Security in your CI/CD pipeline
In the current scenario, the market expects software to have an increasing speed of delivery. In order to make this possible, developers are increasingly seeking to adapt to practices such as CI/CD – such scenarios will be addressed below.
- The first concept refers to Continuous Integration (CI), an attempt by the teams to create a structure that allows the creation and testing of software in an automated way.
- The second concept that we have to be clear is the Continuous Delivery (CD), where we look for an automated process of construction, configuration and the creation of a package where the code will be delivered.
These two concepts need practices and tools to be used together to deliver to the development teams the advantages and agility that development processes require today.
In this article, we will talk about implementing security in this pipeline and seek to show that the correct and secure use of CI/CD-based structures can deliver much more than process agility – they can deliver a more secure code.
Understanding the pipeline and securing pipeline safety
The CI/CD pipeline is one of the key points within a development process and as such must be protected so that it will not be compromised, e.g. by avoiding the distribution of altered codes and/or parts of malicious codes using a reliable structure.
When we realize that our codes pass through this structure, we see that ensuring their security is fundamental for our entire process to be reliable and actually deliver the code we expect.
But pay attention: this is not necessarily a simple process.
In general, we need to think about protecting our process – or pipeline – on three distinct fronts, but which work together to deliver security to the pipeline.
First, we need to think about protecting the pipeline itself.
At this first point, to focus on protecting the pipeline itself, we need to understand what basic safety practices should be addressed.
We can start with greater control over who may or may not have access to the pipeline.
By having strict control over who sends our code changes to the repositories that will be used as a storage base, we can ensure the first layer of protection for our pipeline.
We cannot leave aside other points, such as the connection security of our developers, or even the security of the equipment used by the team. Everything needs to be evaluated and looked at as a possible point of compromise.
Here also fits the use of a methodology used a lot for code design, but that can be used at other times. The use of Threat Modeling concepts to check which points can be more fragile within the process is also a good alternative.
Looking at it from another perspective, we need to ensure the safety of what goes through this pipeline.

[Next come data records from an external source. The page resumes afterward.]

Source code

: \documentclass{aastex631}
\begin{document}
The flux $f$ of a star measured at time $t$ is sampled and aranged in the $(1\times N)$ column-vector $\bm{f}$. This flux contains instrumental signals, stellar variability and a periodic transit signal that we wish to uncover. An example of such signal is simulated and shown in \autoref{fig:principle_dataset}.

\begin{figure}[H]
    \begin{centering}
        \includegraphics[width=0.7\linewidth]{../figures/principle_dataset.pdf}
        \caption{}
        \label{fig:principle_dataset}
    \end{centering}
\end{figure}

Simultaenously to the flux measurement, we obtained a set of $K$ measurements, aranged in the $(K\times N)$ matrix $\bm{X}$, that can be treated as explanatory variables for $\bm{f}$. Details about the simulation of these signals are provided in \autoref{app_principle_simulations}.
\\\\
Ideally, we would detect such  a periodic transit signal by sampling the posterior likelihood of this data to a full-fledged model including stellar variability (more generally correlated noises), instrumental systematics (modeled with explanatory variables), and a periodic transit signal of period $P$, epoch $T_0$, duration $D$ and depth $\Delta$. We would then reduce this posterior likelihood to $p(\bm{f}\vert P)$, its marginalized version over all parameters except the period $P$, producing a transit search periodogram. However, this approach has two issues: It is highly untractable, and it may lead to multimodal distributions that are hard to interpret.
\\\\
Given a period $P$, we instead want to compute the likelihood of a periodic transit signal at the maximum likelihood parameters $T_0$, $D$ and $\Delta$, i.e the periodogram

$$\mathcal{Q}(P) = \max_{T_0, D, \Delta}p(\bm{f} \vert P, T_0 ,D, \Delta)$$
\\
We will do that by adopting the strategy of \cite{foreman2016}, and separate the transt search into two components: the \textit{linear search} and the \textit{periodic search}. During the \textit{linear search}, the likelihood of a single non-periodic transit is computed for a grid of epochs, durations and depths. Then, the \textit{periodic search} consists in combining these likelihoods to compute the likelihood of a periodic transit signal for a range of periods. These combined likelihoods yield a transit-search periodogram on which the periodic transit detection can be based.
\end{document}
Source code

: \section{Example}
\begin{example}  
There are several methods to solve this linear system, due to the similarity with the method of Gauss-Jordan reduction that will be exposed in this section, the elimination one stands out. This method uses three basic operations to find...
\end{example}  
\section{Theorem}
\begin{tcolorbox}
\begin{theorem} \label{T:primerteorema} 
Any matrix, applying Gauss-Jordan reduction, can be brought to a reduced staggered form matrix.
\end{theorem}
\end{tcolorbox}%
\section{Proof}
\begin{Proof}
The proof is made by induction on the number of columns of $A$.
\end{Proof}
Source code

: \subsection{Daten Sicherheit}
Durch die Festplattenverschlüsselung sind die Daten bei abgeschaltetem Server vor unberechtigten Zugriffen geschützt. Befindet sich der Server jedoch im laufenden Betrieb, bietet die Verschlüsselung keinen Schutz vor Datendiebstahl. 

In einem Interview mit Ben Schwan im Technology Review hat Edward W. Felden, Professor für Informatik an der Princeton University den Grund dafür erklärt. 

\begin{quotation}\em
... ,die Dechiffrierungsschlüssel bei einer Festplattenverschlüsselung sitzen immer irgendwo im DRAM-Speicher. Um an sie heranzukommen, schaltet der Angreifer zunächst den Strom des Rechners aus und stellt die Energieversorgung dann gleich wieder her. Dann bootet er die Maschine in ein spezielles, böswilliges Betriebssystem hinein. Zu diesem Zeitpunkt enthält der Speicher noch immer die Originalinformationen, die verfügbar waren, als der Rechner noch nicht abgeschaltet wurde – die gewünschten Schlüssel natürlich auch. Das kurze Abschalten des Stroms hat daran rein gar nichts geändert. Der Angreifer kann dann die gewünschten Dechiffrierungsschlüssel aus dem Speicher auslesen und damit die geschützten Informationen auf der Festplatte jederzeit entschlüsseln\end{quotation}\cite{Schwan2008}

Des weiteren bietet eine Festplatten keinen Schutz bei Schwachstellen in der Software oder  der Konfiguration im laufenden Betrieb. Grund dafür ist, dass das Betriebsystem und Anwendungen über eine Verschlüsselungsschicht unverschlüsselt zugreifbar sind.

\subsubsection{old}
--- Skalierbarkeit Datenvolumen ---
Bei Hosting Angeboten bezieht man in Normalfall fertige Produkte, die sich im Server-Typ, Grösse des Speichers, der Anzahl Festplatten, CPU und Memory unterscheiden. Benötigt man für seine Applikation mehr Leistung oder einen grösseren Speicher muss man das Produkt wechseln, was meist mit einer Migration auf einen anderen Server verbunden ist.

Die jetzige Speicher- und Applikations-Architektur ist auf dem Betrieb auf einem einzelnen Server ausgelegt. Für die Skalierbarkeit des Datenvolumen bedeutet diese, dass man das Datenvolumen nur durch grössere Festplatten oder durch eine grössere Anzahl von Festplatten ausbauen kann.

At this point, we need to ensure that what is sent, stored and moved within the CI/CD pipeline is safe and constantly reviewed.
This goal is achieved when we have in our process controls that ensure that the code is validated through static analysis tools, and also through code review – these preferably done manually. Thus, the possible vulnerabilities found can be fixed.
The third and final point is to ensure that there is security based on an automated process, which helps and assists to ensure that the security of the process occurs with the least possible intervention.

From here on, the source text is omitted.